Excepto por esto: estamos entumecidos y no nos importa que lo estemos. En términos de trauma, hay un flujo y reflujo hacia la recuperación. Después de experiencias dolorosas, para sobrellevarlas mejor, nos cerramos. Perdemos nuestra personalidad. Nos encontramos preocupados por nada. A veces nos hundimos en la depresión. Podemos automedicarnos con alcohol o drogas (recetadas o ilegales). O recurrimos a la comida, las emociones o el escapismo, cualquier cosa para retirarnos del mundo y no tener que enfrentar nuestro dolor. El problema es que este mecanismo de afrontamiento es demasiado exitoso. Sí, no sentimos dolor, pero tampoco experimentamos alegría.
Si bien sanar y retirarse del dolor funciona por un tiempo, eventualmente tenemos que elegir seguir adelante en la vida. No podemos permanecer en modo de autoprotección para siempre, ni nuestras vidas serán fructíferas si simplemente sobrevivimos.
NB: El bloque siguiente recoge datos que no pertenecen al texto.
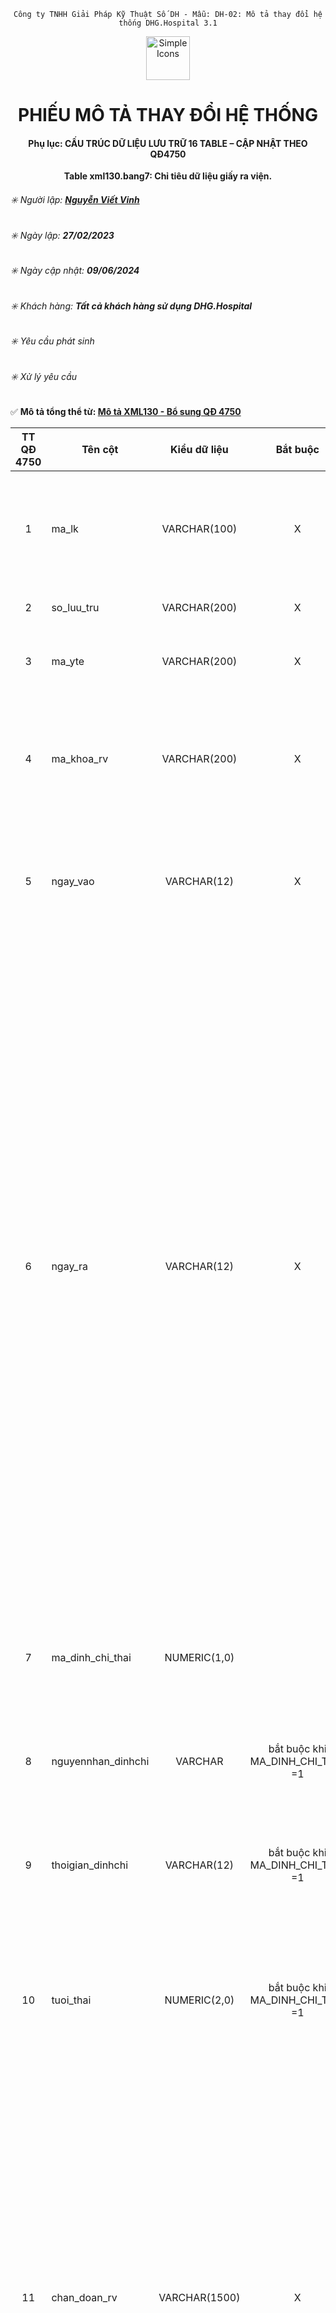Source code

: <div align="center">

`Công ty TNHH Giải Pháp Kỹ Thuật Số DH - Mẫu: DH-02: Mô tả thay đổi hệ thống DHG.Hospital 3.1`

</div>

<div align="center">
  <img src="https://raw.githubusercontent.com/dh-hos/dhg.hospitalprinter/main/Deploy_Tools/Logo.ico" alt="Simple Icons" width=70>
  <h1>PHIẾU MÔ TẢ THAY ĐỔI HỆ THỐNG</h1>  
</div>
<div align="center">

#### Phụ lục: CẤU TRÚC DỮ LIỆU LƯU TRỮ 16 TABLE – CẬP NHẬT THEO QĐ4750
**Table xml130.bang7: Chỉ tiêu dữ liệu giấy ra viện.**

</div>

###### :eight_spoked_asterisk: Người lập: [**Nguyễn Viết Vinh**](https://github.com/vinh-dh)
###### :eight_spoked_asterisk: Ngày lập: **27/02/2023**
###### :eight_spoked_asterisk: Ngày cập nhật: **09/06/2024**
###### :eight_spoked_asterisk: Khách hàng: **Tất cả khách hàng sử dụng DHG.Hospital**
###### :eight_spoked_asterisk: Yêu cầu phát sinh
###### :eight_spoked_asterisk: Xử lý yêu cầu

:white_check_mark: **Mô tả tổng thể từ: [Mô tả XML130 - Bổ sung QĐ 4750](https://github.com/dh-hos/Mo-ta-he-thong/blob/main/XML130/QD4570/M%C3%B4%20t%E1%BA%A3%20XML130%20-%20B%E1%BB%95%20sung%20Q%C4%90%204750.md)**

|TT QĐ 4750|Tên cột|Kiểu dữ liệu|Bắt buộc|Diễn giải|Index|Ghi chú|
|:-------:|-------|:-------:|:-------:|-------|:-------:|-------|
|1|ma_lk|VARCHAR(100)|X|Là mã đợt điều trị duy nhất (dùng để liên kết giữa Bảng chỉ tiêu tổng hợp khám bệnh, chữa bệnh (bảng XML 1) và các bảng còn lại ban hành kèm theo Quyết định này trong một lần khám bệnh, chữa bệnh (PRIMARY KEY)).|X||
|2|so_luu_tru|VARCHAR(200)| X|Ghi số lưu trữ, là số hồ sơ bệnh án của người bệnh trong đợt điều trị||so_luu_tru = psdangky.makb|
|3|ma_yte|VARCHAR(200)|X|Ghi mã y tế, lấy theo mã số người bệnh quy định tại trường MA_BN tại Bảng XML 1 ban hành kèm theo quyết định này.||ma_yte = psdangky.mabn|
|4|ma_khoa_rv|VARCHAR(200)|X|Ghi mã khoa nơi tổng kết hồ sơ bệnh án của người bệnh.||ma_khoa_rv = dmdonvi.ma_khoa_cv2348 Trong đó tham chiếu:<br/>- Khám ngoại trú: psdangky.madv_inphieu = dmdonvi.madv<br/>- Nội trú/BA ngoại trú thanh toán cuối đợt: bnnoitru.madv = dmdonvi.madv)|
|5|ngay_vao|VARCHAR(12)|X|Ghi thời điểm người bệnh đến KBCB, gồm 12 ký tự, theo định dạng yyyymmddHHMM.<br/>Ví dụ: người bệnh đến KBCB lúc 15 giờ 20 phút ngày 31/03/2017 được hiển thị là: 201703311520.||ngay_vao = psdangky.ngaydk|
|6|ngay_ra|VARCHAR(12)|X|Ghi thời điểm người bệnh kết thúc điều trị nội trú, kết thúc điều trị nội trú ban ngày, kết thúc điều trị ngoại trú hoặc kết thúc khám bệnh, gồm 12 ký tự theo định dạng yyyymmddHHMM.<br/>Ví dụ: Thời điểm người bệnh kết thúc điều trị lúc 09 giờ 20 phút ngày 05/04/2022, khi đó được hiển thị là: 202204050920. <br/>**Lưu ý**:<br/>- Trường hợp khám bệnh (MA_LOAI_KCB = 01) thì ghi thời điểm kết thúc lần khám bệnh;<br/>- Trường hợp điều trị ngoại trú (MA_LOAI_KCB = 02), điều trị ngoại trú các bệnh mạn tính dài ngày liên tục trong năm (MA_LOAI_KCB = 05), nhận thuốc theo hẹn (không khám bệnh) (MA_LOAI_KCB = 07): Ghi ngày kết thúc của đợt KBCB (là ngày cuối cùng sử dụng thuốc hoặc dịch vụ theo chỉ định của bác sỹ), gồm 02 ký tự giờ + 02 ký tự phút và mặc định là 2359 (Thời điểm cuối cùng của ngày kết thúc đợt KBCB); <br/>- Trường hợp điều trị ngoại trú các bệnh mạn tính dài ngày liên tục trong năm (MA_LOAI_KCB = 08): Ghi thời điểm kết thúc của đợt KBCB (Ví dụ: Trường hợp chạy thận nhân tạo thì ghi ngày cuối cùng của đợt chạy thận nhân tạo);<br/>- Trường hợp người bệnh được chuyển tuyến đến cơ sở KBCB khác thì thời điểm người bệnh ra viện bằng thời điểm người bệnh được chuyển tuyến.|||
|7|ma_dinh_chi_thai|NUMERIC(1,0)||Ghi mã "1" là đình chỉ thai nghén, mã "0" là không đình chỉ thai nghén.<br/>Trường hợp đình chỉ thai nghén bắt buộc nhập thông tin vào trường thông tin tuổi thai (TUOI_THAI) và trường thông tin nguyên nhân đình chỉ thai nghén (NGUYENNHAN_DINHCHI)|||
|8|nguyennhan_dinhchi|VARCHAR|bắt buộc khi MA_DINH_CHI_THAI =1 |Ghi nguyên nhân đình chỉ thai nghén.<br/>**Lưu ý**: Bắt buộc ghi trường thông tin này khi MA_DINH_CHI_THAI là mã "1".|||
|9|thoigian_dinhchi|VARCHAR(12)|bắt buộc khi MA_DINH_CHI_THAI =1 |Ghi thời điểm đình chỉ thai nghén, gồm 12 ký tự, theo định dạng yyyymmddHHMM<br/>Ví dụ: ngày 31/10/2022 15:20 được hiển thị là: 202210311520<br/>**Lưu ý**: Bắt buộc ghi trường thông tin này khi MA_DINH_CHI_THAI = 1|||
|10|tuoi_thai|NUMERIC(2,0)|bắt buộc khi MA_DINH_CHI_THAI =1  |Ghi rõ tuần tuổi thai thực tế (kể cả trường hợp đình chỉ thai ngoài tử cung, thai trứng cần xác định rõ tuần tuổi thai), trong đó tuổi thai luôn luôn lớn hơn hoặc bằng 1 và nhỏ hơn hoặc bằng tuổi 42 tuần tuổi.<br/>**Lưu ý**: Bắt buộc ghi trường thông tin này khi MA_DINH_CHI_THAI = 1.|||
|11|chan_doan_rv|VARCHAR(1500)| X|Ghi đầy đủ chẩn đoán xác định bệnh chính, bệnh kèm theo và/hoặc các triệu chứng hoặc hội chứng, được bác sỹ ghi trong hồ sơ KBCB tại thời điểm kết thúc KBCB đối với người bệnh.<br/>Lưu ý: Đối với việc ghi chẩn đoán ra viện để phục vụ việc tạo lập giấy chứng nhận nghỉ việc hưởng bảo hiểm xã hội thì thực hiện theo hướng dẫn tại [Thông tư số 18/2022/TT-BYT](https://vanban.chinhphu.vn/?pageid=27160&docid=207234) của Bộ trưởng Bộ Y tế, trong đó:<br/>- Nội dung chẩn đoán phải mô tả cụ thể về tình trạng sức khỏe hoặc ghi tên bệnh hoặc mã bệnh.<br/>- Trường hợp mắc bệnh cần chữa trị dài ngày thì ghi mã bệnh; trường hợp chưa có mã bệnh thì ghi đầy đủ tên bệnh. Việc ghi mã bệnh và tên bệnh thực hiện theo quy định tại [Thông tư số 46/2016/TT-BYT](https://chinhphu.vn/default.aspx?pageid=27160&docid=189279) ngày 30 tháng 12 năm 2016 của Bộ trưởng Bộ Y tế ban hành danh mục bệnh dài ngày;<br/>- Trường hợp điều trị dưỡng thai: Ghi rõ cụm từ “dưỡng thai”.||- Khám ngoại trú: chan_doan_rv = psdangky.kqcdoan<br/>- Nội trú/BA ngoại trú thanh toán cuối đợt: chan_doan_rv = bnnoitru.kqcdoan + ‘;’ + bnnoitru.kqcdoanp|
|12|pp_dieutri|VARCHAR(1500)| X|Ghi phương pháp điều trị theo đúng hướng dẫn tại [Thông tư số 18/2022/TT-BYT](https://vanban.chinhphu.vn/?pageid=27160&docid=207234) của Bộ trưởng Bộ Y tế.||Đối với người bệnh nội trú: pp_dieu_tri = dmppdt.diengiai (tham chiếu thông qua bnnoitru.mappdt)|
|13|ghi_chu|VARCHAR(1500)||Trường thông tin này áp dụng đối với trường hợp cấp giấy ra viện để giải quyết chế độ BHXH.<br/>Ghi theo hướng dẫn tại mẫu Phụ lục 3 ban hành kèm theo [Thông tư số 18/2022/TT-BYT](https://vanban.chinhphu.vn/?pageid=27160&docid=207234) của Bộ trưởng Bộ Y tế.||Đối với người bệnh nội trú: ghi_chu = bnnoitru.loidan|
|14|ma_ttdv|VARCHAR(10)| X|Ghi mã số định danh y tế (mã số BHXH) của người đứng đầu cơ sở KBCB hoặc người được người đứng đầu cơ sở KBCB ủy quyền được ký và đóng dấu của cơ sở KBCB đó.||Được lấy từ tham số ma_ttdv|
|15|ma_bs|VARCHAR(200)|  X|Ghi mã số định danh y tế (mã số BHXH) của Trưởng khoa hoặc Phó trưởng khoa được uỷ quyền ký tên theo quy định của Thủ trưởng cơ sở KBCB.||ma_bs = dmnhanvien. macc_hanhnghe_cv2348 <br/>Trong đó tham chiếu:<br/>- Khám ngoại trú: psdangky.madv_inphieu = dmdonvi.madv AND dmdonvi.manv_truongkhoa = dmnhanvien.manv<br/>- Nội trú/BA ngoại trú thanh toán cuối đợt: bnnoitru.madv = dmdonvi.madv AND dmdonvi.manv_truongkhoa = dmnhanvien.manv|
|16|ten_bs|VARCHAR(255)|  X|Ghi họ và tên của Trưởng khoa hoặc Phó trưởng khoa được uỷ quyền ký tên theo quy định của Thủ trưởng cơ sở KBCB.||ten_bs = dmnhanvien.holot + “ ” + dmnhanvien.ten <br/>Trong đó tham chiếu:<br/>- Khám ngoại trú: psdangky.madv_inphieu = dmdonvi.madv AND dmdonvi.manv_truongkhoa = dmnhanvien.manv<br/>- Nội trú/BA ngoại trú thanh toán cuối đợt: bnnoitru.madv = dmdonvi.madv AND dmdonvi.manv_truongkhoa = dmnhanvien.manv|
|17|ngay_ct|VARCHAR(8)|X |Ghi ngày chứng từ (Giấy ra viện), theo định dạng yyyymmdd, là ngày Trưởng khoa hoặc Trưởng phòng hoặc Phó trưởng khoa hoặc Phó trưởng phòng cấp giấy ra viện. <br/>**Lưu ý**: Việc ghi ngày, tháng, năm tại phần chữ ký của Trưởng khoa hoặc Trưởng phòng hoặc Phó trưởng khoa hoặc Phó trưởng phòng điều trị phải trùng với ngày ra viện.||ngay_ct = ngay_ra|
|18|ma_cha|VARCHAR(10)||Ghi mã số định danh y tế (mã số BHXH) của người cha đối với trường hợp người bệnh là trẻ em dưới 16 tuổi (Nếu có cha (bố)).<br/>Trường hợp không có cha hoặc người cha không có mã số BHXH thì để trống trường thông tin này.|||
|19|ma_me|VARCHAR(10)||Ghi mã số định danh y tế (mã số BHXH) của người mẹ đối với trường hợp người bệnh là trẻ em dưới 16 tuổi (Nếu có mẹ).<br/>Trường hợp không có mẹ hoặc người cha không có mã số BHXH thì để trống trường thông tin này.|||
|20|ma_the_tam|VARCHAR(15)||Ghi mã thẻ BHYT tạm thời của trẻ em sinh ra hoặc của người hiến tạng nhưng chưa được cơ quan BHXH cấp thẻ BHYT. Cơ sở KBCB sử dụng chức năng “Thông tuyến khám chữa bệnh\Tra cứu thẻ tạm của trẻ em hoặc của người hiến tạng” trên Cổng tiếp nhận dữ liệu Hệ thống thông tin giám định BHYT của BHXH Việt Nam để tra cứu mã thẻ BHYT tạm thời.||- Khám ngoại trú xét, nếu psdangky.thetam = 1 thì: ma_the_tam =  psdangky.mathe<br/>- Nội trú/BA ngoại trú thanh toán cuối đợt: bnnoitru.thetam = 1 thì: ma_the_tam = bnnoitru.mathe (đối với thẻ 1) hoặc ttcon.thetam = 1 thì: ma_the_tam = ttcon.mathe (đối với thẻ 2)|
|21|ho_ten_cha|VARCHAR(255)||Ghi họ và tên cha đối với trường hợp người bệnh là trẻ em dưới 16 tuổi (Nếu có cha (bố)) theo quy định tại Phụ lục 3 [Thông tư số 56/2017/TT-BYT](https://vbpl.vn/boyte/Pages/vbpq-toanvan.aspx?ItemID=129005) của Bộ Y tế.<br/>Trường hợp không có cha (bố) thì để trống trường thông tin này.||Xét psdangky.loaiqh có chứa các từ “cha”, “ba” thì ho_ten_cha = psdangky.hotenqh|
|22|ho_ten_me|VARCHAR(255)||Ghi họ và tên mẹ đối với trường hợp người bệnh là trẻ em dưới 16 tuổi (Nếu có mẹ) theo quy định tại Phụ lục 3 [Thông tư số 56/2017/TT-BYT](https://vbpl.vn/boyte/Pages/vbpq-toanvan.aspx?ItemID=129005) của Bộ Y tế.||Xét psdangky.loaiqh có chứa các từ “mẹ”, “má” thì ho_ten_me = psdangky.hotenqh|
|23|so_ngay_nghi|NUMERIC(2,0)|Nếu 1 trường có dữ liệu thì bắt buộc nhập cả 3 trường (so_ngay_nghi, ngoaitru_tungay, ngoaitru_denngay) |Ghi họ và tên mẹ đối với trường hợp người bệnh là trẻ em dưới 16 tuổi (Nếu có mẹ) theo quy định tại Phụ lục 3 Thông tư số 56/2017/TT-BYT của Bộ Y tế.<br/>Trường hợp không có mẹ thì để trống trường thông tin này.|||
|24|ngoaitru_tungay|VARCHAR(8)|Nếu 1 trường có dữ liệu thì bắt buộc nhập cả 3 trường (so_ngay_nghi, ngoaitru_tungay, ngoaitru_denngay)|Ghi ngày bắt đầu nghỉ ngoại trú sau khi điều trị của người được cấp giấy ra viện theo định dạng yyyymmdd.|||
|25|ngoaitru_denngay|VARCHAR(8)|Nếu 1 trường có dữ liệu thì bắt buộc nhập cả 3 trường (so_ngay_nghi, ngoaitru_tungay, ngoaitru_denngay)|Ghi ngày kết thúc nghỉ ngoại trú sau khi điều trị của người được cấp giấy ra viện theo định dạng yyyymmdd.|||
||mabn|VARCHAR(20)|X|psdangky.mabn|X||
||makb|VARCHAR(20)|X|psdangky.makb|X||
Hay más en la vida que poner un pie obstinado delante del otro.
Cuando vivíamos en el extranjero en Francia como plantadores de iglesias, pasé dos años y medio en modo sobreviviente. Después de que casi todas las relaciones retrocedieran en mí, cuando los amigos se convirtieron en enemigos, me cerré. A veces no podía obligarme a despertarme. Mi cama se convirtió en un refugio del peligro de la gente. Afortunadamente, mi esposo vio esto y comenzó a hacerme interactuar con la gente. Yo no quería. Quería hacer una declaración general de que todos los seres humanos en la tierra, con la excepción de mi familia, no eran de fiar y ciertamente no merecían mi amistad. Si hubiera dependido de mí, este extrovertido se habría retirado al ermitaño. Para siempre.
Jesús dijo que vino a darnos vida abundante. Esto puede ser difícil de tragar después de que la gente nos haya hecho daño y abusado de nosotros. Cuando estamos heridos, es difícil ver a través de la espesura del dolor hacia los amplios espacios abiertos de la abundancia. Reducimos nuestros mundos, eligiendo no arriesgarnos o aventurarnos en aras de la autoprotección.
“No siento nada” Le dije a mi esposo durante esta temporada de autoaislamiento. “La ira hacia las personas que me han lastimado se ha ido, pero no es reemplazada por alegría. Vivo como un zombi, y todo lo que siento es entumecimiento».
Mi esposo Patrick escuchó. Observó cómo me había encogido dentro de mí mismo, transformándome de un aventurero vivaz a un aislador preocupado. Pero su duro amor finalmente me obligó a cambiar del modo de supervivencia al modo de reino. No sucedió de la noche a la mañana, pero eventualmente dejé la tierra de Numb y me uní al mundo real nuevamente. A veces sentía que tenía que raspar y arañar mi camino allí.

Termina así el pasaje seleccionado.